(DATA FOR PROCESSING begins)

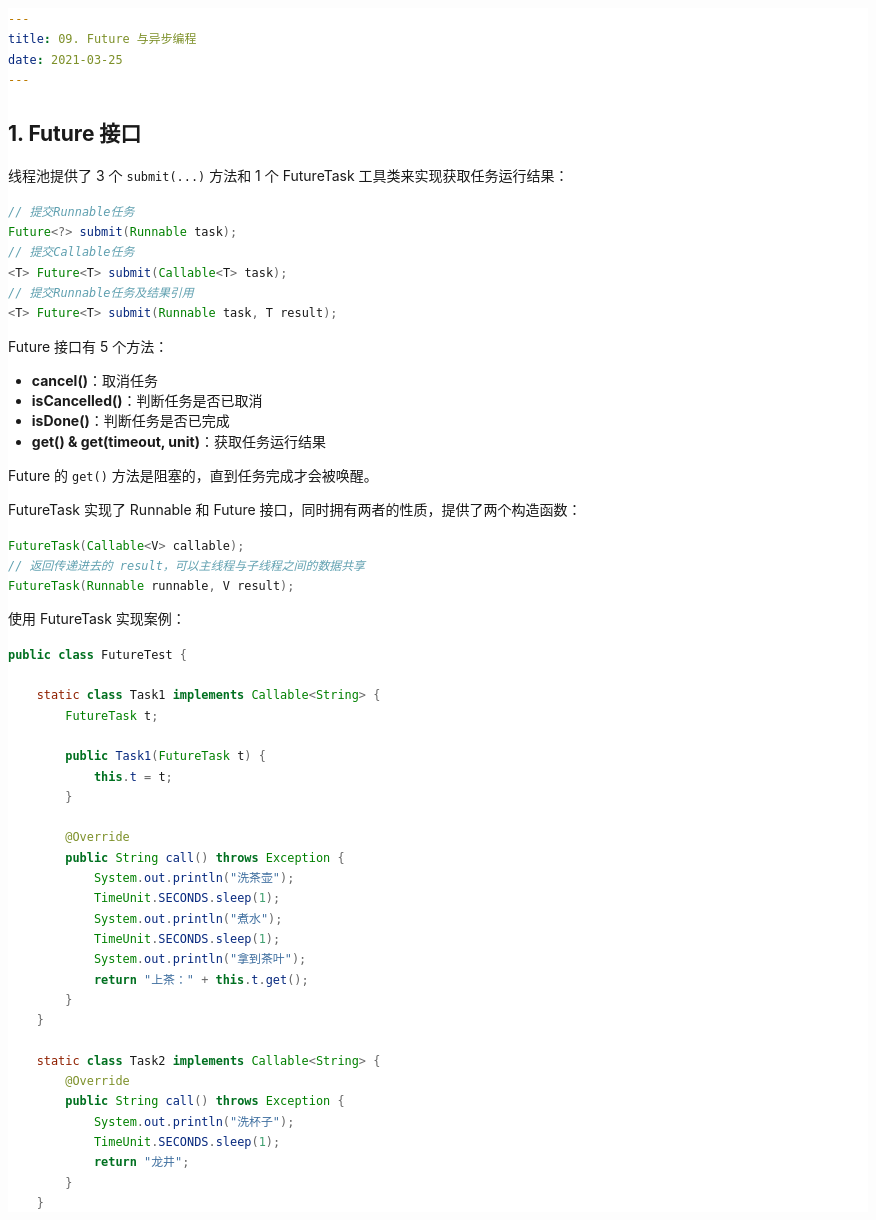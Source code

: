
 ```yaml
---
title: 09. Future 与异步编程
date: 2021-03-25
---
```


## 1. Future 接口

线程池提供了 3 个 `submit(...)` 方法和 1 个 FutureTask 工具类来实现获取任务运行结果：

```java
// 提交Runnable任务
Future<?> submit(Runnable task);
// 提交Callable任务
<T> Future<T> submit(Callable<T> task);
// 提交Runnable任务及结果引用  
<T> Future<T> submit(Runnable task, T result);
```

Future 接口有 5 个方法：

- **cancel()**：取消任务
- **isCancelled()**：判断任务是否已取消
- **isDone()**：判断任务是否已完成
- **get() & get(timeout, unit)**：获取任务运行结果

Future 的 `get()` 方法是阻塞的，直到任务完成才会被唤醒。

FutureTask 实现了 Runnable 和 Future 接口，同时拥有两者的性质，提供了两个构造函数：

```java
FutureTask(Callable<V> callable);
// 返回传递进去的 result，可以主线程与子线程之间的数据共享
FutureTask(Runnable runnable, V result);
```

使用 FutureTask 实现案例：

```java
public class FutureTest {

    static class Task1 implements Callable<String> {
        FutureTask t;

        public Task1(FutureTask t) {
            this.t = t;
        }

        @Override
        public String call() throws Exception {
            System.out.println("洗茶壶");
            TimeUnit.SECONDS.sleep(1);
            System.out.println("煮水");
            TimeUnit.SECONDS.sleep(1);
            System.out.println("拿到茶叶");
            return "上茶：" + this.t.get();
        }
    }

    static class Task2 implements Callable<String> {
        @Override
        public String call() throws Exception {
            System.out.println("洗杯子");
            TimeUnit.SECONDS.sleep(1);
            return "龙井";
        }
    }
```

(DATA FOR PROCESSING ends)

WORK INSTRUCTIONS
Using the material above, gather every line that includes "static".

EXPECTED ANSWER
    static class Task1 implements Callable<String> {
    static class Task2 implements Callable<String> {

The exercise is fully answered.